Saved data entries
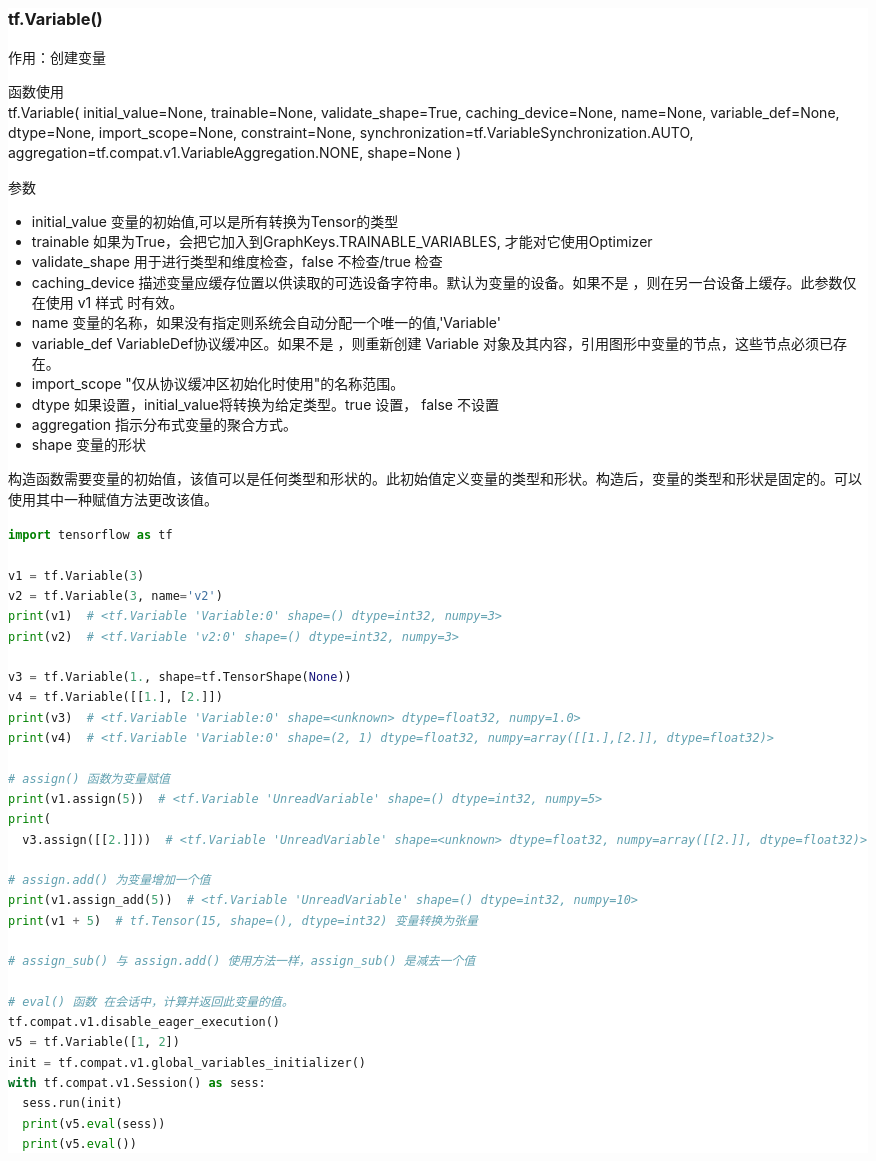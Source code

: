 ### tf.Variable() 
作用：创建变量

函数使用     
tf.Variable(
        initial_value=None, trainable=None, validate_shape=True, caching_device=None,
        name=None, variable_def=None, dtype=None, import_scope=None, constraint=None,
        synchronization=tf.VariableSynchronization.AUTO,
        aggregation=tf.compat.v1.VariableAggregation.NONE, shape=None
    )

参数             
- initial_value    变量的初始值,可以是所有转换为Tensor的类型
- trainable        如果为True，会把它加入到GraphKeys.TRAINABLE_VARIABLES, 才能对它使用Optimizer
- validate_shape	 用于进行类型和维度检查，false 不检查/true 检查
- caching_device   描述变量应缓存位置以供读取的可选设备字符串。默认为变量的设备。如果不是 ，则在另一台设备上缓存。此参数仅在使用 v1 样式 时有效。
- name	           变量的名称，如果没有指定则系统会自动分配一个唯一的值,'Variable'
- variable_def	   VariableDef协议缓冲区。如果不是 ，则重新创建 Variable 对象及其内容，引用图形中变量的节点，这些节点必须已存在。
- import_scope	   "仅从协议缓冲区初始化时使用"的名称范围。
- dtype	           如果设置，initial_value将转换为给定类型。true 设置， false 不设置
- aggregation	     指示分布式变量的聚合方式。
- shape	           变量的形状

构造函数需要变量的初始值，该值可以是任何类型和形状的。此初始值定义变量的类型和形状。构造后，变量的类型和形状是固定的。可以使用其中一种赋值方法更改该值。

```python
import tensorflow as tf

v1 = tf.Variable(3)
v2 = tf.Variable(3, name='v2')
print(v1)  # <tf.Variable 'Variable:0' shape=() dtype=int32, numpy=3>
print(v2)  # <tf.Variable 'v2:0' shape=() dtype=int32, numpy=3>

v3 = tf.Variable(1., shape=tf.TensorShape(None))
v4 = tf.Variable([[1.], [2.]])
print(v3)  # <tf.Variable 'Variable:0' shape=<unknown> dtype=float32, numpy=1.0>
print(v4)  # <tf.Variable 'Variable:0' shape=(2, 1) dtype=float32, numpy=array([[1.],[2.]], dtype=float32)>

# assign() 函数为变量赋值
print(v1.assign(5))  # <tf.Variable 'UnreadVariable' shape=() dtype=int32, numpy=5>
print(
  v3.assign([[2.]]))  # <tf.Variable 'UnreadVariable' shape=<unknown> dtype=float32, numpy=array([[2.]], dtype=float32)>

# assign.add() 为变量增加一个值
print(v1.assign_add(5))  # <tf.Variable 'UnreadVariable' shape=() dtype=int32, numpy=10>
print(v1 + 5)  # tf.Tensor(15, shape=(), dtype=int32) 变量转换为张量

# assign_sub() 与 assign.add() 使用方法一样，assign_sub() 是减去一个值

# eval() 函数 在会话中，计算并返回此变量的值。
tf.compat.v1.disable_eager_execution()
v5 = tf.Variable([1, 2])
init = tf.compat.v1.global_variables_initializer()
with tf.compat.v1.Session() as sess:
  sess.run(init)
  print(v5.eval(sess))
  print(v5.eval())
```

▶ AIM OF THE TASK
Retype each line above exactly. Leave the images out.

▶ RESULT FOR THIS EXERCISE
Source code

: ### tf.Variable() 
作用：创建变量

函数使用     
tf.Variable(
        initial_value=None, trainable=None, validate_shape=True, caching_device=None,
        name=None, variable_def=None, dtype=None, import_scope=None, constraint=None,
        synchronization=tf.VariableSynchronization.AUTO,
        aggregation=tf.compat.v1.VariableAggregation.NONE, shape=None
    )

参数             
- initial_value    变量的初始值,可以是所有转换为Tensor的类型
- trainable        如果为True，会把它加入到GraphKeys.TRAINABLE_VARIABLES, 才能对它使用Optimizer
- validate_shape	 用于进行类型和维度检查，false 不检查/true 检查
- caching_device   描述变量应缓存位置以供读取的可选设备字符串。默认为变量的设备。如果不是 ，则在另一台设备上缓存。此参数仅在使用 v1 样式 时有效。
- name	           变量的名称，如果没有指定则系统会自动分配一个唯一的值,'Variable'
- variable_def	   VariableDef协议缓冲区。如果不是 ，则重新创建 Variable 对象及其内容，引用图形中变量的节点，这些节点必须已存在。
- import_scope	   "仅从协议缓冲区初始化时使用"的名称范围。
- dtype	           如果设置，initial_value将转换为给定类型。true 设置， false 不设置
- aggregation	     指示分布式变量的聚合方式。
- shape	           变量的形状

构造函数需要变量的初始值，该值可以是任何类型和形状的。此初始值定义变量的类型和形状。构造后，变量的类型和形状是固定的。可以使用其中一种赋值方法更改该值。

```python
import tensorflow as tf

v1 = tf.Variable(3)
v2 = tf.Variable(3, name='v2')
print(v1)  # <tf.Variable 'Variable:0' shape=() dtype=int32, numpy=3>
print(v2)  # <tf.Variable 'v2:0' shape=() dtype=int32, numpy=3>

v3 = tf.Variable(1., shape=tf.TensorShape(None))
v4 = tf.Variable([[1.], [2.]])
print(v3)  # <tf.Variable 'Variable:0' shape=<unknown> dtype=float32, numpy=1.0>
print(v4)  # <tf.Variable 'Variable:0' shape=(2, 1) dtype=float32, numpy=array([[1.],[2.]], dtype=float32)>

# assign() 函数为变量赋值
print(v1.assign(5))  # <tf.Variable 'UnreadVariable' shape=() dtype=int32, numpy=5>
print(
  v3.assign([[2.]]))  # <tf.Variable 'UnreadVariable' shape=<unknown> dtype=float32, numpy=array([[2.]], dtype=float32)>

# assign.add() 为变量增加一个值
print(v1.assign_add(5))  # <tf.Variable 'UnreadVariable' shape=() dtype=int32, numpy=10>
print(v1 + 5)  # tf.Tensor(15, shape=(), dtype=int32) 变量转换为张量

# assign_sub() 与 assign.add() 使用方法一样，assign_sub() 是减去一个值

# eval() 函数 在会话中，计算并返回此变量的值。
tf.compat.v1.disable_eager_execution()
v5 = tf.Variable([1, 2])
init = tf.compat.v1.global_variables_initializer()
with tf.compat.v1.Session() as sess:
  sess.run(init)
  print(v5.eval(sess))
  print(v5.eval())
```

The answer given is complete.